Retour sur terre et vœu exaucé pour Samantha Davies, qui rêvait d’un confinement à la maison sous le coup de la lassitude en pleine remontée de l’Atlantique dans son tour du monde en solitaire avec escale. Dix jours après son arrivée, la skippeuse sur Initiatives Cœur profite d’un repos bien mérité pour finir de se remettre de sa blessure aux côtes contractée à la suite d’une collision avec un ofni au 27e jour du Vendée Globe​, à l’entrée des mers du Sud, début décembre « C’était comme de conduire une voiture à 35 km/h dans un mur, raconte-t-elle avec le détachement des marins habitués aux caprices de l’océan. La violence de la collision était impressionnante. J’ai volé, tout dans le bateau a volé. J’étais en train de préparer à manger donc mon bol a volé. Mon dîner est complètement parti sur le plafond, le sol et les murs. »

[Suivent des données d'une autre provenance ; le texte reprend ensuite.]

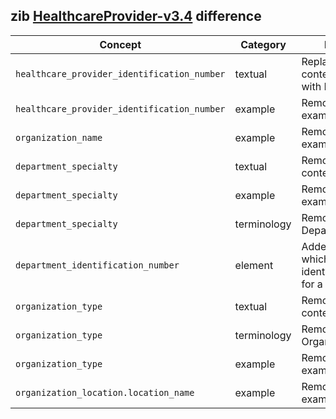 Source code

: ## zib [HealthcareProvider-v3.4](https://zibs.nl/wiki/HealthcareProvider-v3.4(2020EN)) difference

| Concept         | Category          | Description                             | 
|-----------------|-------------------|-----------------------------------------|
|`healthcare_provider_identification_number` | textual | Replaced the Dutch context (URA, AGB) with NIDHI and CBE. |
|`healthcare_provider_identification_number` | example | Removed the Dutch example. | 
|`organization_name` | example | Removed the Dutch example. | 
|`department_specialty` | textual | Removed the Dutch context. |
|`department_specialty` | example | Removed the Dutch example. |
|`department_specialty` | terminology | Removed ValueSet DepartmentSpecialty. |
|`department_identification_number` | element | Added new element which specifies an identification number for a department. |
|`organization_type` | textual | Removed the Dutch context. | 
|`organization_type` | terminology| Removed ValueSet OrganizationType. | 
|`organization_type` | example | Removed the Dutch example. |
|`organization_location.location_name`| example | Removed the Dutch example. |
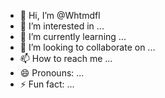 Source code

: - 👋 Hi, I’m @Whtmdfl
- 👀 I’m interested in ...
- 🌱 I’m currently learning ...
- 💞️ I’m looking to collaborate on ...
- 📫 How to reach me ...
- 😄 Pronouns: ...
- ⚡ Fun fact: ...

<!---
Whtmdfl/Whtmdfl is a ✨ special ✨ repository because its `README.md` (this file) appears on your GitHub profile.
You can click the Preview link to take a look at your changes.
--->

Accident qui lui aura coûté bien plus que la déco de son bateau puisque la Britannique a été forcée d’abandonner en faisant escale au Cap, en Afrique du Sud. Sur le coup, la pilule passe mal. 4e du Vendée en 2008-2009, Sam Davies avait déjà quitté prématurément la course en 2012-2013 et l’enchaînement de désillusions lui donne envie de tout plaquer. « Sam m’appelle et la première chose qu’elle me dit c’est "j’arrête la voile !" » raconte à Voiles et Voilers son compagnon Romain Attanasio, 14e de la course. Il aura bien fallu 48 heures, le temps de rejoindre le sud de l’Afrique du Sud, pour s’enlever cette idée de la tête et se décider à repartir dès que possible hors course même si dans les faits, un scénario alternatif était déjà inscrit dans son carnet de route en cas d’abandon. Davies :

« Ça fait quatre ans que je prépare un tour du monde et avec l’équipe on avait bien évoqué ce sujet. J’avais fait comprendre que je voulais à tout prix réussir à boucler ce tour du monde, même hors course. On avait même un mât prêt à envoyer en Australie s’il le fallait au cas où je démâtais là-bas. Ça faisait partie des fondamentaux du projet. »

Un mal pour un bien

Le projet, justement, était de mettre en avant Initiatives Cœur pendant la durée du Vendée Globe afin de récolter un maximum de dons pour le Mécénat chirurgie cardiaque et sauver un maximum d’enfants souffrant de malformations du cœur. Une noble cause qui méritait bien de redonner une seconde vie au bateau, surtout quand on en connaît le résultat : au total, 102 enfants ont été sauvés par une opération pendant le périple de la skippeuse. « Même si je ne suis pas classée, je compte ce tour du monde comme une victoire. De réussir à lever autant d’argent pour sauver les enfants c’est vraiment génial. Quelque part, l’abandon c’était encore mieux pour Initiatives Cœur vu que ça a allongé de beaucoup de jours mon temps de course. »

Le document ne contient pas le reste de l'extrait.